So that’s the scene I am about to step into: a neurotic middle-class couple in seventies Britain, about to host a dinner party for the new neighbours, who seem extremely posh and respectable. But then the hosts’ drunken teenage daughter – that’s me – comes home from a party and they have to hide her in the understairs cupboard. I am wearing a garish dress made entirely out of polyester and static electricity, and it’s while I’m trying to flatten out the skirt that Sally nods at me from the small shadowy backstage area. My cue is coming.
Deep breaths.
I feel my heart thudding, and I don’t want to think about that right now. There is the sound effect of a doorbell, and then I’m on, out through the black curtains at the edge of the stage and into the open auditorium in front of rows of people who have paid actual money to be entertained.
Oh shit, here we go.
The first thing I notice is that the air has this weird crackle to it, a kind of all-enveloping tension that seems to tingle all over my skin – it’s either the anticipation of the crowd or the electricity being generated by this polyester fire hazard I’m wearing. I try to block it out and concentrate on what I’m doing, which is giggling and shrugging apologetically when my parents ask what the heck is wrong with me. Then I stagger past Natasha, whose wig has sort of slipped over her right eye at a jaunty angle. Then I pratfall onto the hostess trolley. I hear some laughs from the audience, which is a relief because I have zero personal experience of alcohol. In drama, we’re learning about the theatre practitioner Konstantin Stanislavski who said all the best acting comes from the ‘emotional memory’ of the performer – you have to call on things you’ve experienced. However, the only emotional memory I have of alcohol is seeing my dad fall off a pub bench at his thirty-seventh birthday party and cracking his stupid head open. So I watched a lot of Hollyoaks and also typed ‘drunken teenage girls’ into an image search engine. That was a mistake I won’t make again.

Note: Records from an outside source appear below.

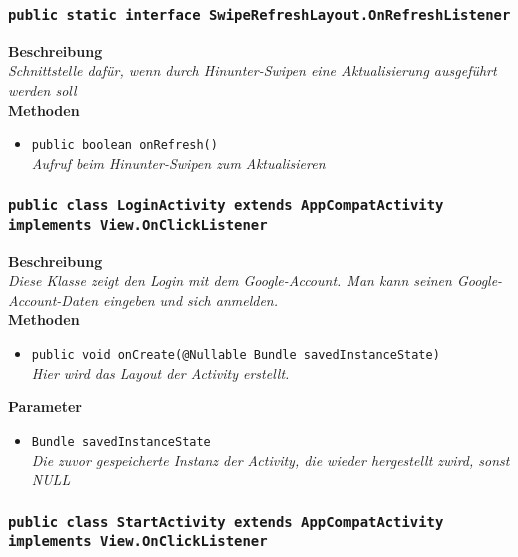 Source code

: \subsubsection{\texttt{public static interface SwipeRefreshLayout.OnRefreshListener}}

	\textbf{Beschreibung} \\
	\textit{Schnittstelle dafür, wenn durch Hinunter-Swipen eine Aktualisierung ausgeführt werden soll} \\

	\textbf{Methoden}
	\begin{itemize}
		\item\texttt{{public boolean onRefresh()}}\\
	\textit{Aufruf beim Hinunter-Swipen zum Aktualisieren}\\
	\end{itemize}       

\subsubsection{\texttt{public class LoginActivity \textbf{extends} AppCompatActivity \textbf{implements} View.OnClickListener}}

	\textbf{Beschreibung} \\
	\textit{Diese Klasse zeigt den Login mit dem Google-Account. Man kann seinen Google-Account-Daten eingeben und sich anmelden.} \\

	\textbf{Methoden}
	\begin{itemize}
		\item\texttt{{public void onCreate(@Nullable Bundle savedInstanceState)}}\\
	\textit{Hier wird das Layout der Activity erstellt.}\\
	\end{itemize}

	\textbf{Parameter}
	\begin{itemize}
		\item\texttt{Bundle savedInstanceState}\\ 
	\textit{Die zuvor gespeicherte Instanz der Activity, die wieder hergestellt zwird, sonst NULL}\\
	\end{itemize}

\subsubsection{\texttt{public class StartActivity extends AppCompatActivity implements View.OnClickListener}}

So now I’m on stage, collapsed across the ugly furniture. Ted and Natasha are splashing me in the face with vase water to try and sober me up – and the audience is chuckling along. It’s fun, it’s actually going well.

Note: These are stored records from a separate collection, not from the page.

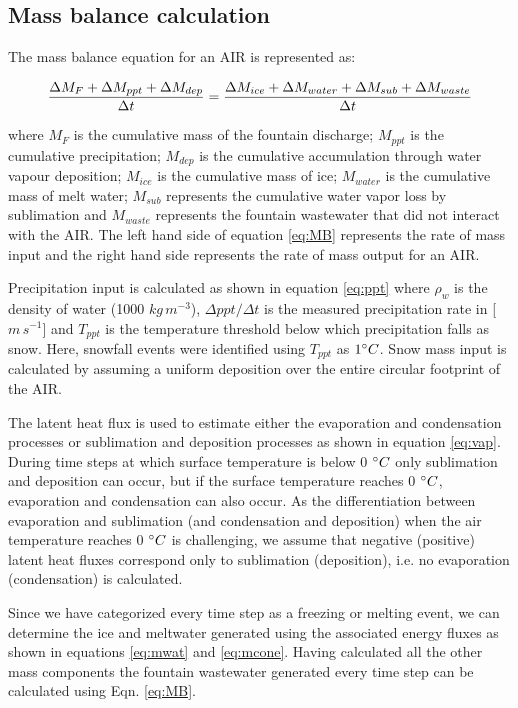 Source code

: \documentclass[utf8]{frontiersSCNS}
\begin{document}
\subsection{Mass balance calculation}

The mass balance equation for an AIR is represented as:

\begin{equation}
	\frac{\Delta M_{F} + \Delta M_{ppt} + \Delta M_{dep}}{\Delta t} = \frac{\Delta M_{ice} +\Delta M_{water} +
		\Delta M_{sub} + \Delta M_{waste}}{\Delta t}  \\
	\label{eq:MB}
\end{equation}

where $M_{F}$ is the cumulative mass of the fountain discharge; $M_{ppt}$ is the cumulative precipitation;  $M_{dep}$ is the cumulative
accumulation through water vapour deposition; $M_{ice}$ is the cumulative mass of ice; $M_{water}$ is the cumulative
mass of melt water; $M_{sub}$ represents the cumulative water vapor loss by sublimation and $M_{waste}$ represents the
fountain wastewater that did not interact with the AIR. The left hand side of equation \ref{eq:MB} represents the rate of
mass input and the right hand side represents the rate of mass output for an AIR.

Precipitation input is calculated as shown in equation \ref{eq:ppt} where $\rho_{w}$ is the density of water (1000
$kg\,m^{-3}$), $\Delta ppt/ \Delta t$ is the measured precipitation rate in [$m\,s^{-1}$] and $T_{ppt}$ is the temperature threshold
below which precipitation falls as snow. Here, snowfall events were identified using $T_{ppt}$ as $1 \degree C$. Snow
mass input is calculated by assuming a uniform deposition over the entire circular footprint of the AIR.

The latent heat flux is used to estimate either the evaporation and condensation processes or sublimation and deposition
processes as shown in equation \ref{eq:vap}. During time steps at which surface temperature is below 0 $\degree C$ only
sublimation and deposition can occur, but if the surface temperature reaches 0 $\degree C$, evaporation and condensation
can also occur. As the differentiation between evaporation and sublimation (and condensation and deposition) when the
air temperature reaches 0 $\degree C$ is challenging, we assume that negative (positive) latent heat fluxes correspond
only to sublimation (deposition), i.e. no evaporation (condensation) is calculated.

Since we have categorized every time step as a freezing or melting event, we can determine the ice and meltwater
generated using the associated energy fluxes as shown in equations \ref{eq:mwat} and \ref{eq:mcone}. Having calculated
all the other mass components the fountain wastewater generated every time step can be calculated using Eqn.
\ref{eq:MB}.
\end{document}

Then out of the corner of my eye, I spot Dad – or Tom as he is known to everyone else – watching me from the side of the stage. He is wearing his usual outfit of black jeans, shirt, tie and blazer. His hair is all spiky, and the gel glistens in the light. My friends Jenna and Daisy say he looks like an ageing pop star – sort of handsome, but filling out a bit, and a few grey hairs here and there. Whatever he looks like, there’s not much family resemblance between us. Judging by the photos, I’m much more like Mum – kind of skinny, kind of okay-looking, grey eyes, mega-sharp cheekbones that look swollen if I put on too much blusher. Oh and crazy curly hair that Jenna refers to as an ‘explosion in a corkscrew factory’. (It’s pretty useful for when you’re playing a drunk.) Anyway, Dad’s expression is the familiar mix of deranged pride and encouragement that I have become accustomed to. That’s another thing my friends say about him: he’s not like other dads because he always looks happy, he isn’t obsessed with sport and he actually listens to them when they talk. He invests. These are apparently rare commodities in fatherhood, which seems sad to me.

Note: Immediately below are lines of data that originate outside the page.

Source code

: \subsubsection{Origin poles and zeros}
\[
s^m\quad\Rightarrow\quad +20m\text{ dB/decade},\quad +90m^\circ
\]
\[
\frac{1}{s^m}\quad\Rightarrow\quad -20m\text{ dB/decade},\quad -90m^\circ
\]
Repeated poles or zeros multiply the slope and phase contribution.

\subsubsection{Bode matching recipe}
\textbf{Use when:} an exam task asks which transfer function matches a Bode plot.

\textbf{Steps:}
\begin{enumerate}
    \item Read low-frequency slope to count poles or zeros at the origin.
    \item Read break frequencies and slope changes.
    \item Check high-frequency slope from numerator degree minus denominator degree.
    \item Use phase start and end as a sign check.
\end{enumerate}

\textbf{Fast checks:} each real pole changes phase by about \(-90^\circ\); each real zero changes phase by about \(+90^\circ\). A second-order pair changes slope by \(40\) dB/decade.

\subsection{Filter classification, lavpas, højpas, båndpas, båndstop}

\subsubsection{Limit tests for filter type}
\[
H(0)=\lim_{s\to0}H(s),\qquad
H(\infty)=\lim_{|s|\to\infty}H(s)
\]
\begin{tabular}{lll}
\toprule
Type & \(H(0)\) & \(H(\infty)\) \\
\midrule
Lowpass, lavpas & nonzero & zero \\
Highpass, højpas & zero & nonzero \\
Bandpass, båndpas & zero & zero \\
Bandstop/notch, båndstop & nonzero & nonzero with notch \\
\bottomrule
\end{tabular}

He has been bringing me here ever since I was a toddler, when he first got the job as manager. He’d lift me up onto the stage and act out stories for me. He practically taught me to read sitting up here, a single spotlight on us, working our way through fairy-tale books (which I was obsessed with and still am) as well as the standard young thespian syllabus: Swish of the Curtain, Ballet Shoes, The Town in Bloom. Those were the best days. He’d pick me up from school and bring me straight to the theatre and while he sat with some touring company planning their show, I’d prance about the stage or leg it along the aisles, yelling and singing. Then, for my birthdays, we started to plan these little plays together, and we’d put them on with the drama group, for all our families and friends. It became a sort of tradition. It meant so much to me when I was younger. It feels like a long time ago.
Of course I was desperate to be in a real actual play, but Dad always tried to put me off. ‘We can’t let people believe there is nepotism in the arts,’ he’d say. ‘The critics will tear us apart like wild dogs.’ I seriously doubt the theatre reviewer at the local paper would be capable of tearing anything apart, let alone a person – being as she’s a gentle seventy-year-old woman with a penchant for Noël Coward. But Dad was adamant. Last year, he refused to let me play Cecily in The Importance of Being Earnest because he said there were some dangerous stunts – I mean, that’s such bullshit.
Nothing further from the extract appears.